Obi-Wan Schwinnobi said:


> 90...........




big day on eBay...750 for gothic...


----------



## bike (Mar 9, 2014)

*goth*

Scinnnnsss


----------



## spoker (Mar 10, 2014)

bike HOBBY used to be more fun


----------



## fat tire trader (Mar 10, 2014)

Whoever was bidding really wanted that stuff. I think it was a "market high" on the frame and the wheels.


----------



## greenephantom (Mar 10, 2014)

That's the magic of eBay. Sometimes stuff is hot, sometimes it's not. I've had nearly identical items go out for wildly different prices only a couple weeks apart. On the BC, was it the same winning bidder on several of the items? Was somebody trying to keep it all together, money be damned?
Cheers, Geoff


----------



## jkent (Mar 10, 2014)

I think the same bidder won the frame and fenders but it was different bidders on just about everything else.


----------



## bricycle (Mar 10, 2014)

...600? is that when you see the movie 300 two times??


----------



## Obi-Wan Schwinnobi (Mar 10, 2014)

bricycle said:


> ...600? is that when you see the movie 300 two times??




Guard went for some money too..


----------



## jkent (Mar 10, 2014)

I went back and looked and the same bidder won the Frame, fenders, crank and badge. The rest of the parts sold to different bidders.
For a total of $2730. So if he was the person that bought the bike a few months back off Ebay for $2300 plus shipping he really only made a few hundred bucks out of parting a nice bike. Doesn't make much since to me by the time you pay Ebay fees and PP fees you really didn't even make that. So I guess it was a damn good thing for the owner that these parts did go high or he would have lost his ass on the deal. No way in hell would I go through all the trouble of breaking down a bike, listing each and every part separately, packing each part and shipping all that crap out for just a few bucks profit.  
JKent


----------



## antque (Mar 10, 2014)

I think the person who was parting the bike out is the same person who came to my house to buy a 1958 Schwinn Jaguar I had on Craigs list. He paid me $475 and said he was thrilled with the bike. Next thing I knew he had torn the bike apart and listed every part on e-bay and grossed $1275. After this i watch him and that's what is is doing, taking perfectly good bikes and parting them out, he isn't welcome here again to buy a bike.


----------



## 2jakes (Mar 10, 2014)

antque said:


> I think the person who was parting the bike out is the same person who came to my house to buy a 1958 Schwinn Jaguar I had on Craigs list. He paid me $475 and said he was thrilled with the bike. Next thing I knew he had torn the bike apart and listed every part on e-bay and grossed $1275. After this i watch him and that's what is is doing, taking perfectly good bikes and parting them out, he isn't welcome here again to buy a bike.
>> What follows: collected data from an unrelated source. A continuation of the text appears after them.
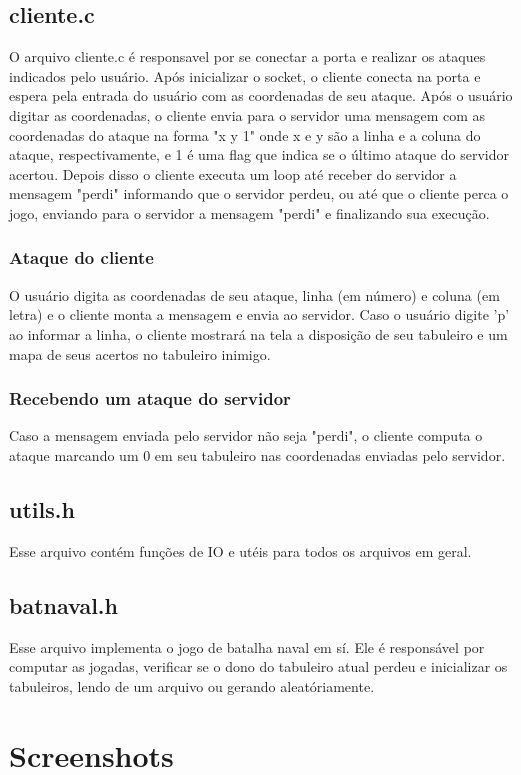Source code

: \documentclass[11pt]{article}
\begin{document}
\subsection{cliente.c}
O arquivo cliente.c é responsavel por se conectar a porta e realizar os ataques indicados pelo usuário.
Após inicializar o socket, o cliente conecta na porta e espera pela entrada do usuário com as coordenadas de seu ataque.
Após o usuário digitar as coordenadas, o cliente envia para o servidor uma mensagem com as coordenadas do ataque na forma "x y 1" onde x e y são a linha e a coluna do ataque, respectivamente, e 1 é uma flag que indica se o último ataque do servidor acertou.
Depois disso o cliente executa um loop até receber do servidor a mensagem "perdi" informando que o servidor perdeu, ou até que o cliente perca o jogo, enviando para o servidor a mensagem "perdi" e finalizando sua execução.

\subsubsection{Ataque do cliente}
O usuário digita as coordenadas de seu ataque, linha (em número) e coluna (em letra) e o cliente monta a mensagem e envia ao servidor. Caso o usuário digite 'p' ao informar a linha, o cliente mostrará na tela a disposição de seu tabuleiro e um mapa de seus acertos no tabuleiro inimigo.

\subsubsection{Recebendo um ataque do servidor}
Caso a mensagem enviada pelo servidor não seja "perdi", o cliente computa o ataque marcando um 0 em seu tabuleiro nas coordenadas enviadas pelo servidor.

\subsection{utils.h}
Esse arquivo contém funções de IO e utéis para todos os arquivos em geral.

\subsection{batnaval.h}
Esse arquivo implementa o jogo de batalha naval em sí. Ele é responsável por computar as jogadas, verificar se o dono do tabuleiro atual perdeu e inicializar os tabuleiros, lendo de um arquivo ou gerando aleatóriamente.

\section{Screenshots}
\end{document}
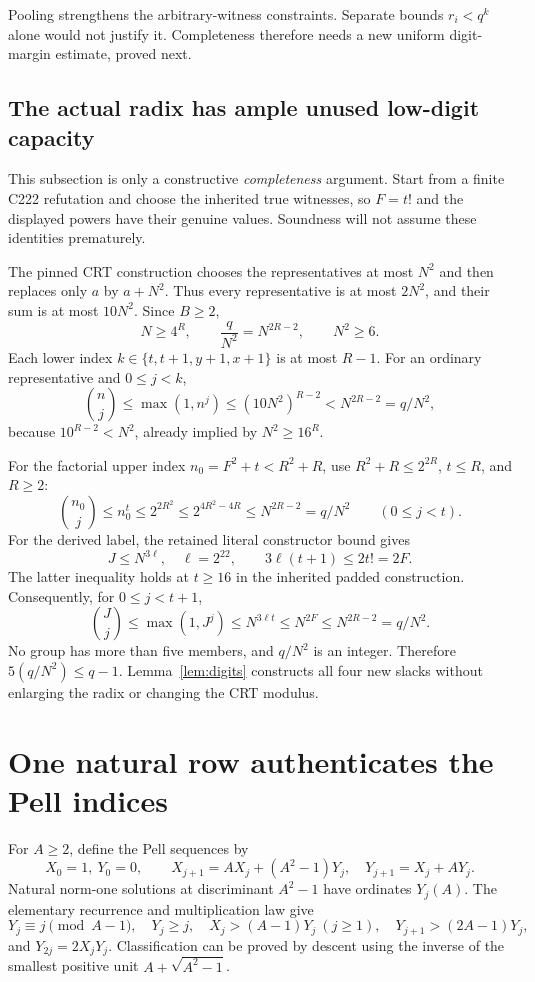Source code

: \documentclass[11pt,letterpaper]{article}
\theoremstyle{definition}\newtheorem{definition}[theorem]{Definition}
\theoremstyle{remark}\newtheorem{remark}[theorem]{Remark}
\begin{document}
Pooling strengthens the arbitrary-witness constraints. Separate bounds
\(r_i<q^k\) alone would not justify it. Completeness therefore needs a
new uniform digit-margin estimate, proved next.

\subsection{The actual radix has ample unused low-digit capacity}

This subsection is only a constructive \emph{completeness} argument.
Start from a finite C222 refutation and choose the inherited true
witnesses, so \(F=t!\) and the displayed powers have their genuine
values. Soundness will not assume these identities prematurely.

The pinned CRT construction chooses the representatives at most \(N^2\)
and then replaces only \(a\) by \(a+N^2\). Thus every representative
is at most \(2N^2\), and their sum is at most \(10N^2\). Since
\(B\ge2\),
\[
 N\ge4^R,\qquad \frac q{N^2}=N^{2R-2},\qquad N^2\ge6.
\]
Each lower index \(k\in\{t,t+1,y+1,x+1\}\) is at most \(R-1\).
For an ordinary representative and \(0\le j<k\),
\[
 \binom nj\le\max(1,n^j)
 \le(10N^2)^{R-2}<N^{2R-2}=q/N^2,
\]
because \(10^{R-2}<N^2\), already implied by \(N^2\ge16^R\).

For the factorial upper index \(n_0=F^2+t<R^2+R\), use
\(R^2+R\le2^{2R}\), \(t\le R\), and \(R\ge2\):
\[
 \binom{n_0}{j}\le n_0^t\le2^{2R^2}
       \le2^{4R^2-4R}\le N^{2R-2}=q/N^2
       \qquad(0\le j<t).
\]
For the derived label, the retained literal constructor bound gives
\[
 J\le N^{3\ell},\quad \ell=2^{22},\qquad
 3\ell(t+1)\le2t!=2F.
\]
The latter inequality holds at \(t\ge16\) in the inherited padded
construction. Consequently, for \(0\le j<t+1\),
\[
 \binom Jj\le\max(1,J^j)\le N^{3\ell t}
       \le N^{2F}\le N^{2R-2}=q/N^2.
\]
No group has more than five members, and \(q/N^2\) is an integer.
Therefore \(5(q/N^2)\le q-1\). Lemma~\ref{lem:digits} constructs all
four new slacks without enlarging the radix or changing the CRT modulus.

\section{One natural row authenticates the Pell indices}
\label{sec:cap}

For \(A\ge2\), define the Pell sequences by
\[
 X_0=1,\ Y_0=0,\qquad
 X_{j+1}=AX_j+(A^2-1)Y_j,\quad Y_{j+1}=X_j+AY_j.
\]
Natural norm-one solutions at discriminant \(A^2-1\) have ordinates
\(Y_j(A)\). The elementary recurrence and multiplication law give
\[
 Y_j\equiv j\pmod{A-1},\quad Y_j\ge j,\quad
 X_j>(A-1)Y_j\ (j\ge1),\quad
 Y_{j+1}>(2A-1)Y_j,
\]
and \(Y_{2j}=2X_jY_j\). Classification can be proved by descent using
the inverse of the smallest positive unit \(A+\sqrt{A^2-1}\).
\end{document}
Pretty sad that this is happening. I understand how you feel about this person no longer
is welcomed . I would have felt the same .
But what keeps this occurring is the fact that he knows that he can sell it as long as there
are those buying it.
And  I guess there's not much we can do about that. That is sad as well.


----------



## bricycle (Mar 10, 2014)

We could promote with T-Shirts that say: What *PART* of keeping a bike *WHOLE* don't you understand???


----------



## bricycle (Mar 10, 2014)

CABE..... "Collectors Against Bike Extermination" or "Have a *HEART*, Do Not Part!!!" or *S.T.A.B.* "Save the Antique Bicycles" or *S.W.A.B.* "Save Whole Antique Bicycles"


----------



## antque (Mar 10, 2014)

here is the bike he destroyed, i spent weeks cleaning and detailing this bike, only to have him part it out. The man is from near Buffalo NY, and I've seen him buy at least 3 local bike and part them out. Sad


----------



## Talewinds (Mar 10, 2014)

You sold that Jag for $475???


----------



## antque (Mar 10, 2014)

I had it up for sale over 3 months , no takers


----------



## Wayne Adam (Mar 11, 2014)

*antque*

Are you Scott from Mendham, NJ ?       ...........Wayne


----------



## antque (Mar 12, 2014)

NO, I live in auburn, NY


----------



## Overhauler (Mar 12, 2014)

jkent said:


> I went back and looked and the same bidder won the Frame, fenders, crank and badge. The rest of the parts sold to different bidders.
> For a total of $2730. So if he was the person that bought the bike a few months back off Ebay for $2300 plus shipping he really only made a few hundred bucks out of parting a nice bike. Doesn't make much since to me by the time you pay Ebay fees and PP fees you really didn't even make that. So I guess it was a damn good thing for the owner that these parts did go high or he would have lost his ass on the deal. No way in hell would I go through all the trouble of breaking down a bike, listing each and every part separately, packing each part and shipping all that crap out for just a few bucks profit.
> JKent



 That bidder actually won the stem , seat post , badge , a reflector , bars , chain , trusses , crank set , fender set , and frame for a total of $1419.40 . Then he bid on the seat , pedals , grips , kick stand , fork and missed getting them by a dollar or so ( probably ran out of time ) , which made his total biddings on the bike over $1800 .
  I emailed the seller and he told me that he listed it whole for $1699 twice and it didn't sell . Now does anyone here actually think that there was a buyer trying to buy most of the bike in pieces to put it back together but nobody was interested in buying it as a whole for $1700 ? Also if it was listed on ebay prior to this listing me and a ton of others here on the Cabe would of seen it . He is just a parter plain and simple , that's my 2 cents .
  Lee


----------